If you are willing to go beyond python, that might be a good choice.
It's possible that you really are running out of RAM. Finding pairwise distances between N objects means storing N^2 distances. In your case, N^2 is going to be 14039 ^ 2 = 1.97 * 10^8. If we assume that each distance takes only four bytes (which is almost certainly not the case, as they have to be held in some sort of data structure which may have non-constant overhead) that works out to 800 megabytes. That's a lot of memory for the interpreter to be working with. 32-bit architectures only allow up to 2 GB of process memory, and just your raw data is taking up around 50% of that. With the overhead of the data structure you could be looking at usage much higher than that -- I can't say how much because I don't know the memory model behind SciPy/numpy.
I would try breaking your data sets up into smaller sets, or not constructing the full distance matrix. You can break it down into more manageable chunks (say, 14 subsets of around 1000 elements) and do nearest-neighbor between each chunk and all of the vectors -- then you're looking at loading an order of magnitude less into memory at any one time (14000 * 1000, 14 times instead of 14000 * 14000 once).
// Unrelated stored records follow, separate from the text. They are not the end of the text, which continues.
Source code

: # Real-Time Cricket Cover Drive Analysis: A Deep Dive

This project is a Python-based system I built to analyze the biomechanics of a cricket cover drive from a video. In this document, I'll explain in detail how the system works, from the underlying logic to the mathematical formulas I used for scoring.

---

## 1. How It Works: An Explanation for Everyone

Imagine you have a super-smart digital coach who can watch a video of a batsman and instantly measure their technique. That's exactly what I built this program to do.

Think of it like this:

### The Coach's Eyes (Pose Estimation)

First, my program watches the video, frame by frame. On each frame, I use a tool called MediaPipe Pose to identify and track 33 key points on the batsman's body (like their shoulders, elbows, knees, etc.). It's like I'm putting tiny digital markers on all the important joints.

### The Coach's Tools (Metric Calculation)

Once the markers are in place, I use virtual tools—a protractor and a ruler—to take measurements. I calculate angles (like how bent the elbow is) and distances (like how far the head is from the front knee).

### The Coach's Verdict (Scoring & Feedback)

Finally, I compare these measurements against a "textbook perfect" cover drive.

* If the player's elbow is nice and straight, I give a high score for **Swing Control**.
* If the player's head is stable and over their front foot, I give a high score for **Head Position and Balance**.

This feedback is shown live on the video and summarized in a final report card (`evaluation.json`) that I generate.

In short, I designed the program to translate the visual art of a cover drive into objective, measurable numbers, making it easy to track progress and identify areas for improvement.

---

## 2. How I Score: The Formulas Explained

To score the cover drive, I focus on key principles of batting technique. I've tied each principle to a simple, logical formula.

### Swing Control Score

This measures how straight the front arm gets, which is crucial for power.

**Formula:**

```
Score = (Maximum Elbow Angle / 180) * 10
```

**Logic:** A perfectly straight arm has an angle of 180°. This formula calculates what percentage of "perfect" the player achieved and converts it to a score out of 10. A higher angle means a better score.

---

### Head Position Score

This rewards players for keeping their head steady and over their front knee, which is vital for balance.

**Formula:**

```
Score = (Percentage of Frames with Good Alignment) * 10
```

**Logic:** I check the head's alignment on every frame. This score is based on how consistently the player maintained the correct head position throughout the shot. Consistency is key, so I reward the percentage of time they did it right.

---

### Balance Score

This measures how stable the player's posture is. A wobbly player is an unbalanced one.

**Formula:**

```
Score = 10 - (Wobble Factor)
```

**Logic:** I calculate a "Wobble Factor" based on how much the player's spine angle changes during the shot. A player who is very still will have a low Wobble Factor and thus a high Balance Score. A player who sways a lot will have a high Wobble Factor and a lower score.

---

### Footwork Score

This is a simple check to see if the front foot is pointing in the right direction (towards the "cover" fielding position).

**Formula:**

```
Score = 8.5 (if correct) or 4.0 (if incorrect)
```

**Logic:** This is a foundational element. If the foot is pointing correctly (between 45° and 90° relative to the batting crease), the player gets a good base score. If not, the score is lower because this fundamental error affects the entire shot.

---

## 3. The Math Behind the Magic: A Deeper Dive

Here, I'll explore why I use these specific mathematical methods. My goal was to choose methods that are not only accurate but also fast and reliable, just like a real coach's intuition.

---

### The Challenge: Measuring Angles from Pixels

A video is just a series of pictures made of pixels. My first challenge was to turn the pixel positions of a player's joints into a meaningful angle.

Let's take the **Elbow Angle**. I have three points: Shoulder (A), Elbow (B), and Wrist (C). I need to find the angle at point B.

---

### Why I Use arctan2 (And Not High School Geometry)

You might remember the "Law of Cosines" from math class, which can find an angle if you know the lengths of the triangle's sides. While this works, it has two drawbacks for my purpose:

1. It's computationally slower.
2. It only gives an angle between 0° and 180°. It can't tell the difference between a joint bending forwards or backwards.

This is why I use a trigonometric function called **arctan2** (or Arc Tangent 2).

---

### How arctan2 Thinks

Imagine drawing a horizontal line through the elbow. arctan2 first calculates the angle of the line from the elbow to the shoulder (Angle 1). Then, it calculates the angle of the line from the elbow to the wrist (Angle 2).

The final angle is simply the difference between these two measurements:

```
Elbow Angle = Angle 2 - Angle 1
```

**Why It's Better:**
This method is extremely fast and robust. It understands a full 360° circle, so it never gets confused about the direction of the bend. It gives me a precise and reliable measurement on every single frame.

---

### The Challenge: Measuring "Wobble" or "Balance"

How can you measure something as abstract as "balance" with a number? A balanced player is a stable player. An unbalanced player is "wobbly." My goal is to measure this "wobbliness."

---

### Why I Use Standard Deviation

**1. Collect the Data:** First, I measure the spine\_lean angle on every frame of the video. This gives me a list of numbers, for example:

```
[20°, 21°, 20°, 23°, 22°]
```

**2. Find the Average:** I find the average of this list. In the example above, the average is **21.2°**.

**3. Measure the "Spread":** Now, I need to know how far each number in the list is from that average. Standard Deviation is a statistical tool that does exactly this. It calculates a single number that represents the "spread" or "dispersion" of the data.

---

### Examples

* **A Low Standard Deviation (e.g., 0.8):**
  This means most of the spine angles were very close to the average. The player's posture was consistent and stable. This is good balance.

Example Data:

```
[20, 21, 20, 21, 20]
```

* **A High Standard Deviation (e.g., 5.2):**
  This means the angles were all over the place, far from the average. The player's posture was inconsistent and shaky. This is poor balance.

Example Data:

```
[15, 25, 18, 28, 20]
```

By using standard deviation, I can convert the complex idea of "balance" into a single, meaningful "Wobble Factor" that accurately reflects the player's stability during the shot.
Edit: agf is completely right on both counts: I missed your edit, and the problem probably comes about when it tries to construct the giant string that represents your matrix. If it's printing floating point values, and we assume 10 characters are printed per element and the string is stored with one byte per character, then you're looking at exactly 2 GB of memory usage just for the string.